29 – Honor Self

It is nearly impossible to behave with dignity if one does not honor oneself. Someone who finds it difficult to be kind to others—perhaps in frustrating circumstances more so—somehow lacks self-respect.

Why not throw your trash on the street if your life doesn’t matter anyway? Why care about cleaning the street in front of your house, its only you after all! …These are the presumptions—not just with streets, but all areas of life—for the person who doesn’t behave with dignity. Rarely do they even think this consciously; they don’t consider themselves important enough to.

Underachieving is an indication of lacking self-worth. Overachieving, likewise, indicates someone who feels the need to prove something. Few people target the right level of “a job well done” and move on to other important work when their work reaches the standard; only self-respect can give someone that kind of clear vision.

If you find yourself having trouble using the right manners  with other people or if you are sensitive to feelings of disrespect, then you probably need to consider the many good reasons you are worthy of respect yourself. Respecting yourself begins with seeing, recognizing, and believing that you yourself deserve respect. If you can’t find any reasons, consider that the Son of God died for you and would do it all over again. What more reason for self-worth is there? Respecting others, as Jesus does, helps you gain self-respect.

When you find others who behave as if they lack self-respect, simply honor them. Give them compliments on normal things. Avoid insulting them no matter how difficult it is. When people with low self-respect are habitually late for work, treat them like kings and queens who need aid and ask what you can do, even if you are their superior. “Fashionable lateness” shouldn’t bother you, but on the clock it indeed can be a problem.

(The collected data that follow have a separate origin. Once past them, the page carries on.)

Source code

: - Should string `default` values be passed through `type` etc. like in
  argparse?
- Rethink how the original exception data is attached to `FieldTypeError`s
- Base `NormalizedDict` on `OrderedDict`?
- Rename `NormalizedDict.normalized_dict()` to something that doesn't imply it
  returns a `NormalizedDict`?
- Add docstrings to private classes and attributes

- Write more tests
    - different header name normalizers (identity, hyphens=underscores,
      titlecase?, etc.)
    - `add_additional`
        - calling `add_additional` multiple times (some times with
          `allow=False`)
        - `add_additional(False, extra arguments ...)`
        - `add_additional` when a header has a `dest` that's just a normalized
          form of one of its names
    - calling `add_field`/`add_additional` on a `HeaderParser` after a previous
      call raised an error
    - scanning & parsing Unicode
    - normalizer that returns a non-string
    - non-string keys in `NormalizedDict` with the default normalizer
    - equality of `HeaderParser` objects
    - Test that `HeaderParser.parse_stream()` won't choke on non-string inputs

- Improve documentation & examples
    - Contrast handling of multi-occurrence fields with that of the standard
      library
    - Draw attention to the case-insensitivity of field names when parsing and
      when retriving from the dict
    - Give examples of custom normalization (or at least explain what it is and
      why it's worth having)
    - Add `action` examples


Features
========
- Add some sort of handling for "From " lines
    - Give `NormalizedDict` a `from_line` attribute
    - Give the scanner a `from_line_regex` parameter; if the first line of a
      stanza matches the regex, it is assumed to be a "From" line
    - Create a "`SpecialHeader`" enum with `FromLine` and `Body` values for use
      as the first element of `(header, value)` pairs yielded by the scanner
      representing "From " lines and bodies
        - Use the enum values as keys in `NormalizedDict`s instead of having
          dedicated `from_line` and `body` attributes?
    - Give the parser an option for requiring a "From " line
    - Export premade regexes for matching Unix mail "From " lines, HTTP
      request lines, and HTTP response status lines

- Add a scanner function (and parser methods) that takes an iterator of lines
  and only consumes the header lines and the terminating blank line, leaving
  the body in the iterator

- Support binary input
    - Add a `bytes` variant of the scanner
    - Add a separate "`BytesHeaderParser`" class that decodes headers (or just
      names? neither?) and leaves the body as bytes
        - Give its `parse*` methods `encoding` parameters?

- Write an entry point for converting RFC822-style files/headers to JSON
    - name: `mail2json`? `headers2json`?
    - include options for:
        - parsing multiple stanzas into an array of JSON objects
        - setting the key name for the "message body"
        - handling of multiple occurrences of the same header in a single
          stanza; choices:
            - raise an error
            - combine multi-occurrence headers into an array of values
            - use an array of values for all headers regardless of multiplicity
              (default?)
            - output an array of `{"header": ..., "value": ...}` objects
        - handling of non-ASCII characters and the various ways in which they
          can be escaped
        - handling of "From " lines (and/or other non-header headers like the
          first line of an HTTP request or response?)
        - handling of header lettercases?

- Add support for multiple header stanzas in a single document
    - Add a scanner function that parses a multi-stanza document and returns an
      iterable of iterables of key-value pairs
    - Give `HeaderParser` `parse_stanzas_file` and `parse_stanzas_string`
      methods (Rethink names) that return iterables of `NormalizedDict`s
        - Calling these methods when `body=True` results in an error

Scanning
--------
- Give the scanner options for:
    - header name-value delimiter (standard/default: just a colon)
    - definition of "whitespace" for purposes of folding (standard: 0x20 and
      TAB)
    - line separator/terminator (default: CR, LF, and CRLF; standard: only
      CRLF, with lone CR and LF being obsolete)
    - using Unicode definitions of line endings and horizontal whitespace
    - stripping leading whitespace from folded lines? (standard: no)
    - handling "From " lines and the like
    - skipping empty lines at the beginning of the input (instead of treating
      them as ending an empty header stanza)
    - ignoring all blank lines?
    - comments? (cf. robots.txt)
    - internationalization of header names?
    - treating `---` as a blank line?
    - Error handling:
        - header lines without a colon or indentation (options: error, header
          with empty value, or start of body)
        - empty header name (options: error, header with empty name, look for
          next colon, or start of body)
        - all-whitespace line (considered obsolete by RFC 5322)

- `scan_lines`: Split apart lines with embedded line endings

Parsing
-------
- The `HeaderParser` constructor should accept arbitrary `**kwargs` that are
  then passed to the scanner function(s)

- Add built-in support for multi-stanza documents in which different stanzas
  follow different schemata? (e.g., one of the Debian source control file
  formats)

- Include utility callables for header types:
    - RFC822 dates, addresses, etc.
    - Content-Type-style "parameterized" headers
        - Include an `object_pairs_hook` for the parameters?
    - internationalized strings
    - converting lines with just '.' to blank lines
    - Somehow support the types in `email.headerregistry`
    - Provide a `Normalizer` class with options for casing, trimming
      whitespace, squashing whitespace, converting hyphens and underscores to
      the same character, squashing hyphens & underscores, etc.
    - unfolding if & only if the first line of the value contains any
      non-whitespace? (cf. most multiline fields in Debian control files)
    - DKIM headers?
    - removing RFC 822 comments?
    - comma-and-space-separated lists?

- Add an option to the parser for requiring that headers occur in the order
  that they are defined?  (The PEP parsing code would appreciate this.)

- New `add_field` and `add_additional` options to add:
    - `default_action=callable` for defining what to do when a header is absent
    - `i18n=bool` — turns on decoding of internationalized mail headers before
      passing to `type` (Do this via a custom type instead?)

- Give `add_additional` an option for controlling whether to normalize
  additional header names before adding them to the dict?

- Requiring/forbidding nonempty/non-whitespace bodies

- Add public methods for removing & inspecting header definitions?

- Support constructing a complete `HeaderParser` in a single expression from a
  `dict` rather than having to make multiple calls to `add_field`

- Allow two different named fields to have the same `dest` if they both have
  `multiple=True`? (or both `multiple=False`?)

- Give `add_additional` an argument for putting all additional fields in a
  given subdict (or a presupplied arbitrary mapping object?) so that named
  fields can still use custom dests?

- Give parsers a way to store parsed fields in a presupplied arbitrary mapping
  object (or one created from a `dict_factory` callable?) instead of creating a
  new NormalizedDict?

Offer to make their shift 15 minutes early and pay them for it. Tell them you value their work and only want to help. But, never jeer or get in the habit of degrading them.

Respect yourself in your heart and help others respect themselves in their hearts. Self-respect makes everything easier.

30 – Eternal Book of Life

Bible study raises questions, as does any lifelong study. If “only Jesus saves” then what about “good people” who don’t believe Jesus? If “predestination” and “foreknowledge” are part of God’s plan, then do we even have a free will? These questions are normal, thoughtful, and good.

The Apostle John saw the Book of Life in his vision recorded in the last book of the Bible, the Book of Revelation. In John’s Gospel, John makes it clearer than any other New Testament writer that we receive Jesus and his Eternal Life merely by believing in him—all because Jesus did the rest of the work at the Cross. But, John never mentions “believing” in the Book of Revelation. That’s because Revelation addresses a different topic, not from any disagreement.

Revelation records what John saw, that’s all. Among the many things John saw, he saw the Book of Life. Based on Revelation, a “Biblical” theology tells us only a few things about the Book of Life: It was written before Earth was made, it belongs to Jesus (the Lamb of God who was slain for our sin), it has the final say at the Great Judgment at the very end of all things, and people who take the “mark” of the End Times’ Antichrist, hailing and worshiping him, do not have their names written in the Book of Life. That’s what we know.

The Book of Life offers clarity and still has mystery. Believing Jesus grants Life, power, happiness, and the Holy Spirit’s dwelling in our bodies in this lifetime. But, believing Jesus also includes resurrection from the dead and reigning with Jesus for one thousand years—after the Antichrist and before the Great Judgment.

It’s theoretically possible that “good people” who somehow didn’t believe in Jesus could be saved from the Lake of Fire at the Great Judgment, but the Bible is silent about that; we just don’t know. If so, however, it would be because of the Book of Life. Though mysterious as some things must always be, whatever the answer to questions about justice, Eternity, Fire, and the Great Judgment, the Book of Life will have answers and it will all make perfect sense.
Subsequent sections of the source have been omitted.